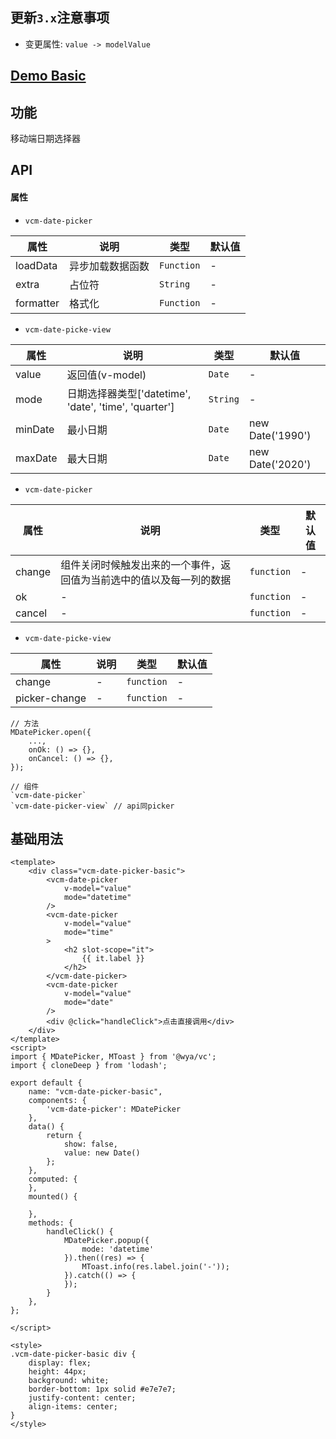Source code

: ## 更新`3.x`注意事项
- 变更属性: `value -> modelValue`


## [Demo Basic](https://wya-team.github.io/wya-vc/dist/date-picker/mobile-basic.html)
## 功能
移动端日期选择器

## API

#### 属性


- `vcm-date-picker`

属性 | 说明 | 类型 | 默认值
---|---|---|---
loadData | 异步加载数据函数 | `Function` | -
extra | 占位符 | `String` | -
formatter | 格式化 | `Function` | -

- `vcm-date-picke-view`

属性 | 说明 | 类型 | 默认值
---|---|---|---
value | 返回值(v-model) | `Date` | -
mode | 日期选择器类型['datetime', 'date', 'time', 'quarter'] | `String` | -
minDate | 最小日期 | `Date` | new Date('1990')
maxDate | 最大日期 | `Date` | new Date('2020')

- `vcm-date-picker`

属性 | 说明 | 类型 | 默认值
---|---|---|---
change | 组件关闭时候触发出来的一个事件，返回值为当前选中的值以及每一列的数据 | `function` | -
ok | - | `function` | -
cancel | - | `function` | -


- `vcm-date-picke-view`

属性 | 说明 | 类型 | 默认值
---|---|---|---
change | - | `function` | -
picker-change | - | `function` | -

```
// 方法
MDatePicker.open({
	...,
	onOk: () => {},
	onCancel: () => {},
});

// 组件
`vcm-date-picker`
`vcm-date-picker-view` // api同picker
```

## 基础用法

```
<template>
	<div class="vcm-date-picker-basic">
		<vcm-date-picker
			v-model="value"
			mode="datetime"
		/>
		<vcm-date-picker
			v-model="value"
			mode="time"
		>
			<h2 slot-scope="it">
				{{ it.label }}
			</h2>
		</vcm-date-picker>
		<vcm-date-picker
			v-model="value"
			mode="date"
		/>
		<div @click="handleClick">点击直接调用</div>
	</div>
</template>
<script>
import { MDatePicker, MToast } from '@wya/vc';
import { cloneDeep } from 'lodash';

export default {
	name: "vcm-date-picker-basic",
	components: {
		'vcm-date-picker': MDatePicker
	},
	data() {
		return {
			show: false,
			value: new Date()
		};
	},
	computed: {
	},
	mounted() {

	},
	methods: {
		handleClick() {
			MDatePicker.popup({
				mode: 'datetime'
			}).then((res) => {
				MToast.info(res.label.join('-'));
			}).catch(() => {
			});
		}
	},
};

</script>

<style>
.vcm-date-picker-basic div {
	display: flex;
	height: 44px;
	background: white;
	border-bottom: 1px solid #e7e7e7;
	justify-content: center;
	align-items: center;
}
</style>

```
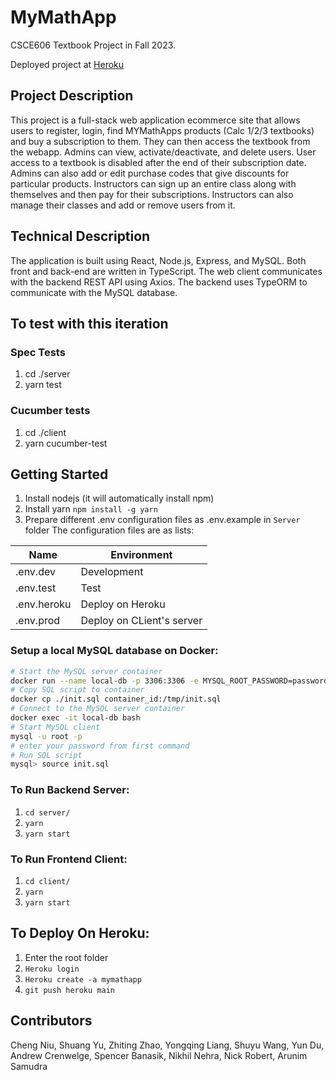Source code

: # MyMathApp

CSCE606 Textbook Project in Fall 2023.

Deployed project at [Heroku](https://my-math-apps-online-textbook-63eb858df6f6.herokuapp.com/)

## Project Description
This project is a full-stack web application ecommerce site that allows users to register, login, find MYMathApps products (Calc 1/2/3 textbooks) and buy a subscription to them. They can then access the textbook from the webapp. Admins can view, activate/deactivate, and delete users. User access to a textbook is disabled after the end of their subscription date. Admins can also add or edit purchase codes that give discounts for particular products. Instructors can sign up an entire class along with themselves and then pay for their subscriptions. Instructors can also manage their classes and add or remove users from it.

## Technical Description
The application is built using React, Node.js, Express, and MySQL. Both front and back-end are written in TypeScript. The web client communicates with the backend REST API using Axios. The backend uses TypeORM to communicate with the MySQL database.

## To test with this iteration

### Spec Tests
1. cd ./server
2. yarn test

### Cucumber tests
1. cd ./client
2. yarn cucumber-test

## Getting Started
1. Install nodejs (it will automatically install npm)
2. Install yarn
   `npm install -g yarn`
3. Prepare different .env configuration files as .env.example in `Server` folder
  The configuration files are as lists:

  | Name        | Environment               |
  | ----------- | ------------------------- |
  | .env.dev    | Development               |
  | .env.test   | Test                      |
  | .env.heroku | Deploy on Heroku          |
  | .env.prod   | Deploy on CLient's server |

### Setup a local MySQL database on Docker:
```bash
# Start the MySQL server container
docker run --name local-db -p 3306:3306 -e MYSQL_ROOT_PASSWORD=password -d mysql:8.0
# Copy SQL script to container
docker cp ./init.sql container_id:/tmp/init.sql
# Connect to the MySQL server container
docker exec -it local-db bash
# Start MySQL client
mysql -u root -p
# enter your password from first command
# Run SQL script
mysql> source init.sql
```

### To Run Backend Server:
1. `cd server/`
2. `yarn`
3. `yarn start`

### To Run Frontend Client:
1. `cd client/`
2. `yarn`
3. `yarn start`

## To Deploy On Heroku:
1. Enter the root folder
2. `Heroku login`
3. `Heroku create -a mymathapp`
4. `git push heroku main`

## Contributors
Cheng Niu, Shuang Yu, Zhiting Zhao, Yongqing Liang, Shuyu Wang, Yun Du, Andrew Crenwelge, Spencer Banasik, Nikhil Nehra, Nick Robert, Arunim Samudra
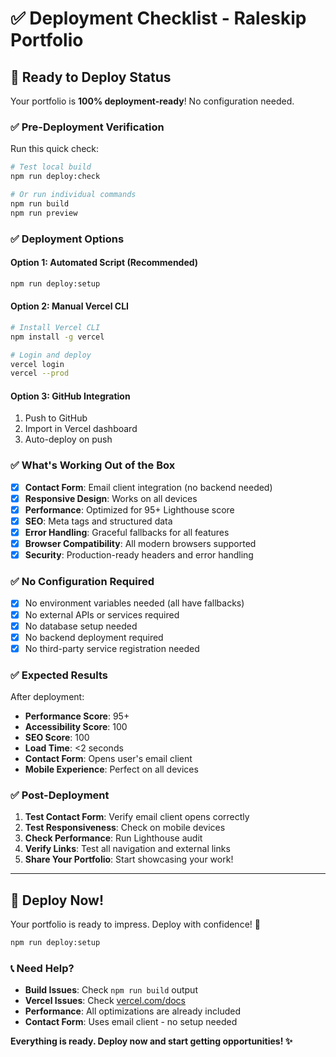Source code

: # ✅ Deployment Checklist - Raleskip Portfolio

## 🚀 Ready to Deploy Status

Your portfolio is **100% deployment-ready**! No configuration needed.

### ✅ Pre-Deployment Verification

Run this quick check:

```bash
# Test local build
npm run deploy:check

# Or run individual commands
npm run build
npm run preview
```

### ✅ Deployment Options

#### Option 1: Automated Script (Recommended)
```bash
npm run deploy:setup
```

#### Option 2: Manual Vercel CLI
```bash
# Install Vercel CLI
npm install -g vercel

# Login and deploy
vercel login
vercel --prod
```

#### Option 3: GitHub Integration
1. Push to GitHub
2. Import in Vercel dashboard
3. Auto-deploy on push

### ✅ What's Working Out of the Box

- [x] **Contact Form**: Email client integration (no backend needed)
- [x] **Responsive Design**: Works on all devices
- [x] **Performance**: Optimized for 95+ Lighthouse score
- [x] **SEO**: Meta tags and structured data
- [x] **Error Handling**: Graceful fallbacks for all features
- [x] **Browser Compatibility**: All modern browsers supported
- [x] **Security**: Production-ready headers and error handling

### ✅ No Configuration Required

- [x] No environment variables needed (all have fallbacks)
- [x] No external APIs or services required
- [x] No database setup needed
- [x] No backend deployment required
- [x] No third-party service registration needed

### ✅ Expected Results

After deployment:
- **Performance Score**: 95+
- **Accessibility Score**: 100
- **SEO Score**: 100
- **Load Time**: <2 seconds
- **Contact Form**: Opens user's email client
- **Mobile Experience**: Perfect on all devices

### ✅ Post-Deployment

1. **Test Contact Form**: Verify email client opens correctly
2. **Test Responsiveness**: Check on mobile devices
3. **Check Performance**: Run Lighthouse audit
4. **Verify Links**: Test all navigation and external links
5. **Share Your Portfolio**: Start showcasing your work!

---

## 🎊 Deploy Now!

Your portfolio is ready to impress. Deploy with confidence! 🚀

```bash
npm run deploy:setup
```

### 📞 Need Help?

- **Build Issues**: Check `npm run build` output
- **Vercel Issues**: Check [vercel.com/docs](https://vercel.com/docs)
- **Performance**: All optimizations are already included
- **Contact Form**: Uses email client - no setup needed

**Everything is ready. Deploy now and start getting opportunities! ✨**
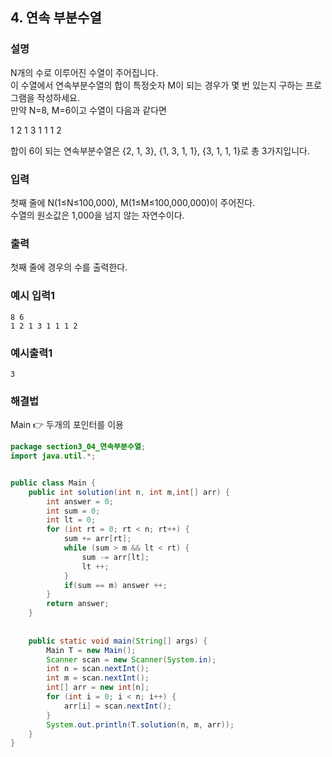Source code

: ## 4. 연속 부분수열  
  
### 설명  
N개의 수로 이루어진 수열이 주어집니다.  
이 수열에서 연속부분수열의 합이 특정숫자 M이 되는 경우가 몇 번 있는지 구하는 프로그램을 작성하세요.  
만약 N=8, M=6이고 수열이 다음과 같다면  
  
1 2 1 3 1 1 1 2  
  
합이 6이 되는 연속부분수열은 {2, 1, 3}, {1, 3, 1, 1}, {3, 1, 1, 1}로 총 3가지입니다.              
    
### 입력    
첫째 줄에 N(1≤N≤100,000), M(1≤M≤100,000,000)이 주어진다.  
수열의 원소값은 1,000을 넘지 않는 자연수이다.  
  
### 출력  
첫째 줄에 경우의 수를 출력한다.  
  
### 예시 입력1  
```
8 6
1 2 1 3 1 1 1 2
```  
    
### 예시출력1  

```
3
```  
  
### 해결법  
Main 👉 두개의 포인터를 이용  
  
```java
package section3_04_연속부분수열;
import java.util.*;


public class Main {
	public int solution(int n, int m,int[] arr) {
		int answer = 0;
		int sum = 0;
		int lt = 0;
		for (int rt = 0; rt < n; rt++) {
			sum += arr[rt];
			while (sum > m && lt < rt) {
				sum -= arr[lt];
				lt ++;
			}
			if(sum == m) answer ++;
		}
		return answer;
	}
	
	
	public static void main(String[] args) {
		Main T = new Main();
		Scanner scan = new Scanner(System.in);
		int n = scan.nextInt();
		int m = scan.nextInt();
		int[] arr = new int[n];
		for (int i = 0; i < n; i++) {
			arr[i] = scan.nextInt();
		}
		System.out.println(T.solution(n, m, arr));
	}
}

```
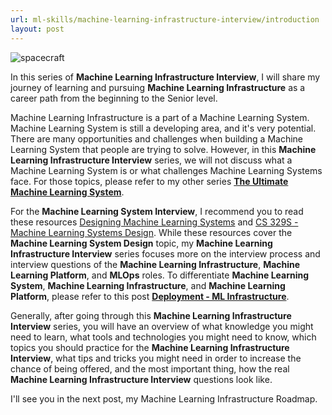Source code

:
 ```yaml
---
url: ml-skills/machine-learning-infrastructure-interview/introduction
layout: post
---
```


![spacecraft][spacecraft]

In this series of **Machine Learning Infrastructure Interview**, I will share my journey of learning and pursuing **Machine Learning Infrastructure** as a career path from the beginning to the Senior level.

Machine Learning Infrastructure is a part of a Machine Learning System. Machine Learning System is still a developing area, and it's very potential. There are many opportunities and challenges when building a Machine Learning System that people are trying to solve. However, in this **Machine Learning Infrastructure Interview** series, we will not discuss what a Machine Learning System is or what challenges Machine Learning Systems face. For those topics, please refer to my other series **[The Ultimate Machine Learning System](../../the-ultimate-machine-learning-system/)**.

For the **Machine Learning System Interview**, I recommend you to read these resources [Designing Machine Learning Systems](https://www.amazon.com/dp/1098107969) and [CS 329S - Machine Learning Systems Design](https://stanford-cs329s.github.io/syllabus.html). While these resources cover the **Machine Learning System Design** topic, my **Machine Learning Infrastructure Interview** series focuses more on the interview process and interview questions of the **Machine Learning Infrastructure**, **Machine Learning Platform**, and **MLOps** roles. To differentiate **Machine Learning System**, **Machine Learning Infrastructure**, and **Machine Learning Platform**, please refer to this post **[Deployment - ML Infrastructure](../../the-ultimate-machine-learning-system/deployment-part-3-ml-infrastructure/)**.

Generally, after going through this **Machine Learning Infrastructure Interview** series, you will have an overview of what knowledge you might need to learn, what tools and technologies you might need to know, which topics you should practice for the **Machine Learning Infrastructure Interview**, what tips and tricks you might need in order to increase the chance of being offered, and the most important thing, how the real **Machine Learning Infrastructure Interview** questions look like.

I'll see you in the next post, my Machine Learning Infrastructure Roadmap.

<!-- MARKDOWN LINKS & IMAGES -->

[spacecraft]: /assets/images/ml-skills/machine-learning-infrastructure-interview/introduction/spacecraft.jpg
◆ ◆ ◆ ◆ ◆ ◆ ◆
| Instructions to follow |
Please copy each line of the records above that holds the word "MDatePicker".

| Result of this exercise |
MDatePicker.open({
import { MDatePicker, MToast } from '@wya/vc';
		'vcm-date-picker': MDatePicker
			MDatePicker.popup({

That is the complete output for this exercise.